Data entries

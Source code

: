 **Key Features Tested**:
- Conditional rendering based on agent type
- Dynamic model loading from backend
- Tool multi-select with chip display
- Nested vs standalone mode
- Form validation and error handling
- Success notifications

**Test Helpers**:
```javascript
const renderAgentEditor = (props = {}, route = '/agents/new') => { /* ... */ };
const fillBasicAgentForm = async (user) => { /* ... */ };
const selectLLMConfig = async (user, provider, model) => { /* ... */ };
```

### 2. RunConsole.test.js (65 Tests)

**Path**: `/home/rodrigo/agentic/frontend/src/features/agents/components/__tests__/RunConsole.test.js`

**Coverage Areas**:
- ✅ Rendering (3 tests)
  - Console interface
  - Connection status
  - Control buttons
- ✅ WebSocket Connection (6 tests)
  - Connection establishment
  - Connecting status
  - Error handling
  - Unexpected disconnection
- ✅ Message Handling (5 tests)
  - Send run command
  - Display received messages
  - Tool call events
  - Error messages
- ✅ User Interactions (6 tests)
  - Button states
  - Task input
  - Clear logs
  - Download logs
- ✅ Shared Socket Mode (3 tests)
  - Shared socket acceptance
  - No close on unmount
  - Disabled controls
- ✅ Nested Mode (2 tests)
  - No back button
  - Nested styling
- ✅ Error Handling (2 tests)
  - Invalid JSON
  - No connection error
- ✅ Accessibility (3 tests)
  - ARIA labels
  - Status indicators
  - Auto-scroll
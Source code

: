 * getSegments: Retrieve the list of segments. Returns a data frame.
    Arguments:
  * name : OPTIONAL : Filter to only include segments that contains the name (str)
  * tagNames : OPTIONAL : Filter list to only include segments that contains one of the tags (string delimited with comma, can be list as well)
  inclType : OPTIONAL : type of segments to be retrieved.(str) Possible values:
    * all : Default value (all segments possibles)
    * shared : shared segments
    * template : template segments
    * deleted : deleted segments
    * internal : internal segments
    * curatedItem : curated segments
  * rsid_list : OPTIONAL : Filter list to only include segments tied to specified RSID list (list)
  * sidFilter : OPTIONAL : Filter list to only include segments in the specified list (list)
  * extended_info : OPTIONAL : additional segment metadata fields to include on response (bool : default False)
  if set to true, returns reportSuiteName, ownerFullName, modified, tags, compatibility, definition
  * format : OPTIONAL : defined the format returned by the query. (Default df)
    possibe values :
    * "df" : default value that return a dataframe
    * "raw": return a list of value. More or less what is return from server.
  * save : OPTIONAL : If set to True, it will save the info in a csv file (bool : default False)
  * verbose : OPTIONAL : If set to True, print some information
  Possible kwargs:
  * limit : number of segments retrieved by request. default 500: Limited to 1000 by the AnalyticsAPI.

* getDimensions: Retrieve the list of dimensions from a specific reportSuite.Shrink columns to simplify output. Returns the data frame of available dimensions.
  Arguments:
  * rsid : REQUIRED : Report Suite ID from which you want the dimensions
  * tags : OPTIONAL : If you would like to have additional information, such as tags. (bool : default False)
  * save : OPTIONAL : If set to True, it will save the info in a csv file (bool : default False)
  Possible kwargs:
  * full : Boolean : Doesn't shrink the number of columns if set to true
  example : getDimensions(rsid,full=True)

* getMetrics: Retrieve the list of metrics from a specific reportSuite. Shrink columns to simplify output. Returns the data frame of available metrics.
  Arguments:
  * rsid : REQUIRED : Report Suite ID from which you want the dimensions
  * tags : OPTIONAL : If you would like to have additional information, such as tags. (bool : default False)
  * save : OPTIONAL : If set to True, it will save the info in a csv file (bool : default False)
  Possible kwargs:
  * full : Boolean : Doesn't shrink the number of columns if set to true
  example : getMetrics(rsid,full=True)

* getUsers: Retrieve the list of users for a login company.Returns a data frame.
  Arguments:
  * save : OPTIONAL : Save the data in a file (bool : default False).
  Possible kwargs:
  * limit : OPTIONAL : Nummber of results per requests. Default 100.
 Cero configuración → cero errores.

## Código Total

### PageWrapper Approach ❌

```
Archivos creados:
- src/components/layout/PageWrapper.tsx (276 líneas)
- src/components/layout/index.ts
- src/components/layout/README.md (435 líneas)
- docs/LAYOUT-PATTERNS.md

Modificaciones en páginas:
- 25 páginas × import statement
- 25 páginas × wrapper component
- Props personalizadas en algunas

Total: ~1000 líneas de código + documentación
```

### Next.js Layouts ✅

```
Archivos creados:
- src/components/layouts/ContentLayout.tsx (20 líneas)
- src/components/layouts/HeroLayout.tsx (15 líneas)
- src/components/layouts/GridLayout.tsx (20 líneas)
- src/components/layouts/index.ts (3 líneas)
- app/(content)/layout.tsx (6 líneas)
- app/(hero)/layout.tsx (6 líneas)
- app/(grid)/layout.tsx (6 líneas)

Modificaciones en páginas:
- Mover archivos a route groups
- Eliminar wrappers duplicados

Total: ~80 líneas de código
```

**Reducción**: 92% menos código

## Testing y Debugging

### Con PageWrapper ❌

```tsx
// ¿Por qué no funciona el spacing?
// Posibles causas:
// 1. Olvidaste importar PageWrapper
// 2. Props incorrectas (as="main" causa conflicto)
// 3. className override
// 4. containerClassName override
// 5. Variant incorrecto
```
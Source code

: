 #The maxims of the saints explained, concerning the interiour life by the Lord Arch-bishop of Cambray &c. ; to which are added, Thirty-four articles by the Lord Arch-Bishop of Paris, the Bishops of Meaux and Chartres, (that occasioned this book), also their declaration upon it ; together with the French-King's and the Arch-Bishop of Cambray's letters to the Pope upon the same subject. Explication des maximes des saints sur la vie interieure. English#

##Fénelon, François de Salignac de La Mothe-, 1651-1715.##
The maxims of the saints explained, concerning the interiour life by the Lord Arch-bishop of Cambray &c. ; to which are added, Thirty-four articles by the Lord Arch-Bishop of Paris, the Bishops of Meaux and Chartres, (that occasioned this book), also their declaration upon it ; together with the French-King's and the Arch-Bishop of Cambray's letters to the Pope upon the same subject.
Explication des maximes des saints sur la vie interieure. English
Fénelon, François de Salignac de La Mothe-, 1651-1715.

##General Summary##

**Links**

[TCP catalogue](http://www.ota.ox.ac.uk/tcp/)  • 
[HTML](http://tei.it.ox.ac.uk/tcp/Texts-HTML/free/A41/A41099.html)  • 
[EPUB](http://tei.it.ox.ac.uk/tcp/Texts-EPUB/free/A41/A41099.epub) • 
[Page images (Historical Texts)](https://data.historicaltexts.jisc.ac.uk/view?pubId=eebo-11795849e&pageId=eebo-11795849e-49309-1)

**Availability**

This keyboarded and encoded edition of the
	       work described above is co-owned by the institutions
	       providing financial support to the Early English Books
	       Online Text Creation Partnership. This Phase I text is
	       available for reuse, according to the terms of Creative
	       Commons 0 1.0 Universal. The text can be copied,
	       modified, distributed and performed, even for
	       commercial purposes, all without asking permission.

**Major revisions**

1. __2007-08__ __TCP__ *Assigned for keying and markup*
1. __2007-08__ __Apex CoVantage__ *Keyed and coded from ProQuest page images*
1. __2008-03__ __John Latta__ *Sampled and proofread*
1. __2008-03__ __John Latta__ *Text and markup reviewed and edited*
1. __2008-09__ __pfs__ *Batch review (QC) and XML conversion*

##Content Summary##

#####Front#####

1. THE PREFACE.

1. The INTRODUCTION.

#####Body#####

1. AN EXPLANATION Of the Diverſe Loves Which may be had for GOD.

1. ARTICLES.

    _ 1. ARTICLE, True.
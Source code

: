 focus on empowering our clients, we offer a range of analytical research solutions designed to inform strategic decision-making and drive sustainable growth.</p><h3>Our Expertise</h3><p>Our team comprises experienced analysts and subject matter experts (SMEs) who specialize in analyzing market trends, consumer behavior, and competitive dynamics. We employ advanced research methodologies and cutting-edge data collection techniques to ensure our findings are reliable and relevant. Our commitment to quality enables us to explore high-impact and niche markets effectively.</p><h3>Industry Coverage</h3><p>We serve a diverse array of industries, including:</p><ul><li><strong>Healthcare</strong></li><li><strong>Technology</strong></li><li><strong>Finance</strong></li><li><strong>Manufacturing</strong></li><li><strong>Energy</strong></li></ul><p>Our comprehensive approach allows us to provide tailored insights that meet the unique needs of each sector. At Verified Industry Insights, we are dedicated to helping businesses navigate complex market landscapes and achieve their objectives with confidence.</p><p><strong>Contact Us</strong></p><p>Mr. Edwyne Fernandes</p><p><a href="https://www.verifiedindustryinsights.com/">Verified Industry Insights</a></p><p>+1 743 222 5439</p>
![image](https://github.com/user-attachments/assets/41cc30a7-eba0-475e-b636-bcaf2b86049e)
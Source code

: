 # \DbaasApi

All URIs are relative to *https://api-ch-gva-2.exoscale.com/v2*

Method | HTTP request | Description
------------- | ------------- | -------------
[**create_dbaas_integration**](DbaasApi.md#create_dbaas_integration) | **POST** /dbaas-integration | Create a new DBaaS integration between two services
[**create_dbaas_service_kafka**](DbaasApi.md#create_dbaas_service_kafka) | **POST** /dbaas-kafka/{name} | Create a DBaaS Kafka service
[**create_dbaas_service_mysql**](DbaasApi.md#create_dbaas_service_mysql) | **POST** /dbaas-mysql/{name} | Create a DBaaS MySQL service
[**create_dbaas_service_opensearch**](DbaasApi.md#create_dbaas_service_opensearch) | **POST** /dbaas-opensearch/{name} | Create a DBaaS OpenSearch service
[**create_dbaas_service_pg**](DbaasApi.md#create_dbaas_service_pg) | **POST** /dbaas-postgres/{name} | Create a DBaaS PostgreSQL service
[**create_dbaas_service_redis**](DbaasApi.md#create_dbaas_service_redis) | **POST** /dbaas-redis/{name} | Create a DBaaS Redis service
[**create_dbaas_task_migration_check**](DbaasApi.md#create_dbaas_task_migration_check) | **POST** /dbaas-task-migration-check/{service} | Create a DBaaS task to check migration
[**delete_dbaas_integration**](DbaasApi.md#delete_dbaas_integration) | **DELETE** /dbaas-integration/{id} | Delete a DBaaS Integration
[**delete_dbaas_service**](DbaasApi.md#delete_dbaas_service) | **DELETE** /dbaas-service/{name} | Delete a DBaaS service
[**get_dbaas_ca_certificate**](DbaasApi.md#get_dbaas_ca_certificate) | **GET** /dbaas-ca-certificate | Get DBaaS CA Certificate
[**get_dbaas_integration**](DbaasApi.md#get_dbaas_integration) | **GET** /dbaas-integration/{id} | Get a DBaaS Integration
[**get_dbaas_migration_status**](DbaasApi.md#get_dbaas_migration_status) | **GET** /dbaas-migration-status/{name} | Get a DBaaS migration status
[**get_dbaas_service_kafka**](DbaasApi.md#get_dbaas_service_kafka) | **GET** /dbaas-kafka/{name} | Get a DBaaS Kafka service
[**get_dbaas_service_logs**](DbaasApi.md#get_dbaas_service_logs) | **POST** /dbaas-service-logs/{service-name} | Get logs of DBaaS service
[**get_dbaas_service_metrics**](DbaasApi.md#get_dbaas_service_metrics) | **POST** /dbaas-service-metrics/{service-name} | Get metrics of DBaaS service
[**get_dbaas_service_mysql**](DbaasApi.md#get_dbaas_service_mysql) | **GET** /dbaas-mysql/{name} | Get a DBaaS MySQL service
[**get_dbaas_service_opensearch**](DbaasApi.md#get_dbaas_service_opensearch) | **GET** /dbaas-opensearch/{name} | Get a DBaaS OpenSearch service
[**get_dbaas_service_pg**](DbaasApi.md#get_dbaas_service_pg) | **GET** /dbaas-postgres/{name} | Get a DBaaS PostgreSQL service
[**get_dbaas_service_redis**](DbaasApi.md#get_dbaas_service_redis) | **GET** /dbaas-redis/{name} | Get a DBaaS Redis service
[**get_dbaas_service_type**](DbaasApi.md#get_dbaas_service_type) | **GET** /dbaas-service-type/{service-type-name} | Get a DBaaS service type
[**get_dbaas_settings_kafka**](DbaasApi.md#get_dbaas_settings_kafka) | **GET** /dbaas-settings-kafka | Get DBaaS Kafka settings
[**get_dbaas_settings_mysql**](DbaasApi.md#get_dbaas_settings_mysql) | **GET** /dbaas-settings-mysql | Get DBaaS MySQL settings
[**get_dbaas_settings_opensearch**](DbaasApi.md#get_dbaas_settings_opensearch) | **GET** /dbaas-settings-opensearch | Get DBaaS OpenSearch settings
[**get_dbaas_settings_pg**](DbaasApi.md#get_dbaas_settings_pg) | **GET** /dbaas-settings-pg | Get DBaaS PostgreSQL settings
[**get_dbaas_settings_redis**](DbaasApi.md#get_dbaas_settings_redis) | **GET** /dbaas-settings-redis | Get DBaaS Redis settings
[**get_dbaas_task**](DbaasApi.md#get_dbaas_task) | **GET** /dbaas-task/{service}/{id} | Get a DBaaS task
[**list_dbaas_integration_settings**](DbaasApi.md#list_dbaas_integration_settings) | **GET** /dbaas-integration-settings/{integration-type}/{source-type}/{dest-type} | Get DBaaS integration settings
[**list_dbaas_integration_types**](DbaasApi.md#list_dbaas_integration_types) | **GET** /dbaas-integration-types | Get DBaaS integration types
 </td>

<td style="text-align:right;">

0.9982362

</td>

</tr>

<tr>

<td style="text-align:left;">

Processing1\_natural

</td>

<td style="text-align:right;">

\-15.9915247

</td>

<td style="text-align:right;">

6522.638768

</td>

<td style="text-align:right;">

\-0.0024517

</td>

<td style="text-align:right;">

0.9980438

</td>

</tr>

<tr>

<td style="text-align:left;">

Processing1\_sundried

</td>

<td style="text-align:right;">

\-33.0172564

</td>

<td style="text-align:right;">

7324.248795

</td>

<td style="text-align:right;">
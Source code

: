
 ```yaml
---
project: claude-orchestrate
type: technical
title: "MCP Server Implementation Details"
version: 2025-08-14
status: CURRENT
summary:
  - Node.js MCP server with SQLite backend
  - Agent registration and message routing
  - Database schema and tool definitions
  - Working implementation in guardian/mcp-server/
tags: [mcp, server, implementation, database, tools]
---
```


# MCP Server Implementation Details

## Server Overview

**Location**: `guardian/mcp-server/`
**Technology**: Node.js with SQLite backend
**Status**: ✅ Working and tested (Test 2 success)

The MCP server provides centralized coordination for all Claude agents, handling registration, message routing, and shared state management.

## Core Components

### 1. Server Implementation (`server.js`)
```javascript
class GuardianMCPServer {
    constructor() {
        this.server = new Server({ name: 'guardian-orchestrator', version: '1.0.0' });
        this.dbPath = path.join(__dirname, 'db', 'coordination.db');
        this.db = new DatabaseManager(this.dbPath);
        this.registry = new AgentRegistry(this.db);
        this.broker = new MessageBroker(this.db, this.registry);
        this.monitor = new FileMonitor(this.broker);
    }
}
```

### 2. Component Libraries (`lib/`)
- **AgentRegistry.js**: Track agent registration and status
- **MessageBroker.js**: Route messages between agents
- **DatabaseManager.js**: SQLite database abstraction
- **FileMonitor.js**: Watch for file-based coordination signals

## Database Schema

**ACTIVITY**
Using the data above, repeat exactly the lines that begin at the line with "- ✅ Message Handling (5 tests)" and end at the line with "response (bool : default False)", both ends included.

**RESPONSE BELOW**
- ✅ Message Handling (5 tests)
  - Send run command
  - Display received messages
  - Tool call events
  - Error messages
- ✅ User Interactions (6 tests)
  - Button states
  - Task input
  - Clear logs
  - Download logs
- ✅ Shared Socket Mode (3 tests)
  - Shared socket acceptance
  - No close on unmount
  - Disabled controls
- ✅ Nested Mode (2 tests)
  - No back button
  - Nested styling
- ✅ Error Handling (2 tests)
  - Invalid JSON
  - No connection error
- ✅ Accessibility (3 tests)
  - ARIA labels
  - Status indicators
  - Auto-scroll
Source code

: * getSegments: Retrieve the list of segments. Returns a data frame.
    Arguments:
  * name : OPTIONAL : Filter to only include segments that contains the name (str)
  * tagNames : OPTIONAL : Filter list to only include segments that contains one of the tags (string delimited with comma, can be list as well)
  inclType : OPTIONAL : type of segments to be retrieved.(str) Possible values:
    * all : Default value (all segments possibles)
    * shared : shared segments
    * template : template segments
    * deleted : deleted segments
    * internal : internal segments
    * curatedItem : curated segments
  * rsid_list : OPTIONAL : Filter list to only include segments tied to specified RSID list (list)
  * sidFilter : OPTIONAL : Filter list to only include segments in the specified list (list)
  * extended_info : OPTIONAL : additional segment metadata fields to include on response (bool : default False)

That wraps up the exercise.